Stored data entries
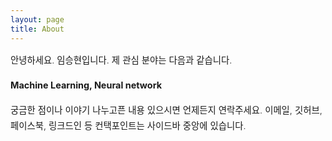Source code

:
 ```yaml
---
layout: page
title: About
---
```


<div style="font-size: 0.9rem; font-weight:300; line-height: 1.6rem;">

안녕하세요. 임승현입니다. 제 관심 분야는 다음과 같습니다.

<p class="message" style="font-size: 0.9rem; font-weight: 700">
Machine Learning, Neural network
</p>
궁금한 점이나 이야기 나누고픈 내용 있으시면 언제든지 연락주세요. 이메일, 깃허브, 페이스북, 링크드인 등 컨택포인트는 사이드바 중앙에 있습니다. <br>

</div>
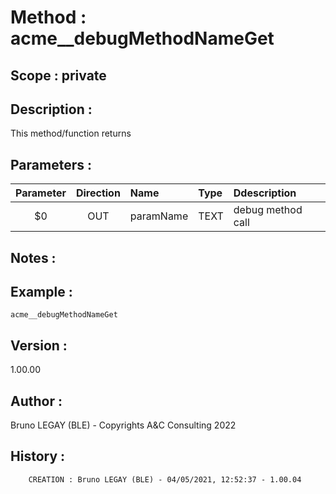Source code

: ﻿# **Method :** acme__debugMethodNameGet
## **Scope :** private
## **Description :** 
This method/function returns
## **Parameters :** 
| Parameter | Direction | Name | Type | Ddescription | 
|:----:|:----:|:----|:----|:----| 
| $0 | OUT | paramName | TEXT | debug method call | 

## **Notes :** 

## **Example :** 
```
acme__debugMethodNameGet
```
## **Version :** 
1.00.00
## **Author :** 
Bruno LEGAY (BLE) - Copyrights A&C Consulting 2022
## **History :** 
 
        CREATION : Bruno LEGAY (BLE) - 04/05/2021, 12:52:37 - 1.00.04
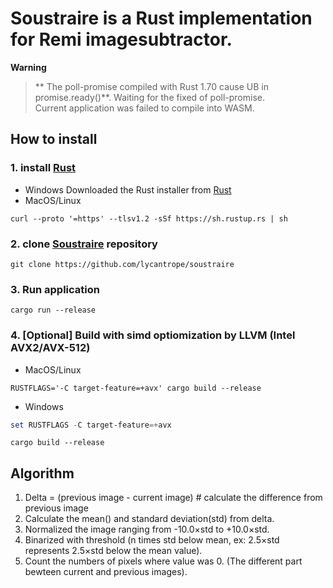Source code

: # Soustraire is a Rust implementation for Remi imagesubtractor.
**Warning** 
> ** The poll-promise compiled with Rust 1.70 cause UB in promise.ready()**. Waiting for the fixed of poll-promise.   
> Current application was failed to compile into WASM.
## How to install
### 1. install [Rust](https://www.rust-lang.org/ja/tools/install)
- Windows
Downloaded the Rust installer from [Rust](https://www.rust-lang.org/ja/tools/install)
- MacOS/Linux
```shell
curl --proto '=https' --tlsv1.2 -sSf https://sh.rustup.rs | sh
```
### 2. clone [Soustraire](https://github.com/lycantrope/soustraire) repository

```shell
git clone https://github.com/lycantrope/soustraire
```
### 3. Run application
```shell
cargo run --release
```

### 4. [Optional] Build with simd optiomization by LLVM (Intel AVX2/AVX-512)

- MacOS/Linux
```shell
RUSTFLAGS='-C target-feature=+avx' cargo build --release
```
- Windows
```powershell
set RUSTFLAGS -C target-feature=+avx    
```
```
cargo build --release
```
###
## Algorithm

1. Delta = (previous image - current image) # calculate the difference from previous image 
2. Calculate the mean() and standard deviation(std) from delta.
4. Normalized the image ranging from -10.0×std to +10.0×std.
5. Binarized with threshold (n times std below mean, ex: 2.5×std represents 2.5×std below the mean value).
6. Count the numbers of pixels where value was 0. (The different part bewteen current and previous images).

Assignment: The answer must be an exact copy of the records, with no pictures in it.

Result:
Source code

:
 ```yaml
---
layout: page
title: About
---
```


<div style="font-size: 0.9rem; font-weight:300; line-height: 1.6rem;">

안녕하세요. 임승현입니다. 제 관심 분야는 다음과 같습니다.

<p class="message" style="font-size: 0.9rem; font-weight: 700">
Machine Learning, Neural network
</p>
궁금한 점이나 이야기 나누고픈 내용 있으시면 언제든지 연락주세요. 이메일, 깃허브, 페이스북, 링크드인 등 컨택포인트는 사이드바 중앙에 있습니다. <br>

</div>
Source code

: ﻿# **Method :** acme__debugMethodNameGet
## **Scope :** private
## **Description :** 
This method/function returns
## **Parameters :** 
| Parameter | Direction | Name | Type | Ddescription | 
|:----:|:----:|:----|:----|:----| 
| $0 | OUT | paramName | TEXT | debug method call | 

## **Notes :** 

## **Example :** 
```
acme__debugMethodNameGet
```
## **Version :** 
1.00.00
## **Author :** 
Bruno LEGAY (BLE) - Copyrights A&C Consulting 2022
## **History :** 
 
        CREATION : Bruno LEGAY (BLE) - 04/05/2021, 12:52:37 - 1.00.04
Source code

: # Soustraire is a Rust implementation for Remi imagesubtractor.
**Warning** 
> ** The poll-promise compiled with Rust 1.70 cause UB in promise.ready()**. Waiting for the fixed of poll-promise.   
> Current application was failed to compile into WASM.
## How to install
### 1. install [Rust](https://www.rust-lang.org/ja/tools/install)
- Windows
Downloaded the Rust installer from [Rust](https://www.rust-lang.org/ja/tools/install)
- MacOS/Linux
```shell
curl --proto '=https' --tlsv1.2 -sSf https://sh.rustup.rs | sh
```
### 2. clone [Soustraire](https://github.com/lycantrope/soustraire) repository

```shell
git clone https://github.com/lycantrope/soustraire
```
### 3. Run application
```shell
cargo run --release
```

### 4. [Optional] Build with simd optiomization by LLVM (Intel AVX2/AVX-512)

- MacOS/Linux
```shell
RUSTFLAGS='-C target-feature=+avx' cargo build --release
```
- Windows
```powershell
set RUSTFLAGS -C target-feature=+avx    
```
```
cargo build --release
```
###
## Algorithm

1. Delta = (previous image - current image) # calculate the difference from previous image 
2. Calculate the mean() and standard deviation(std) from delta.
4. Normalized the image ranging from -10.0×std to +10.0×std.
5. Binarized with threshold (n times std below mean, ex: 2.5×std represents 2.5×std below the mean value).
6. Count the numbers of pixels where value was 0. (The different part bewteen current and previous images).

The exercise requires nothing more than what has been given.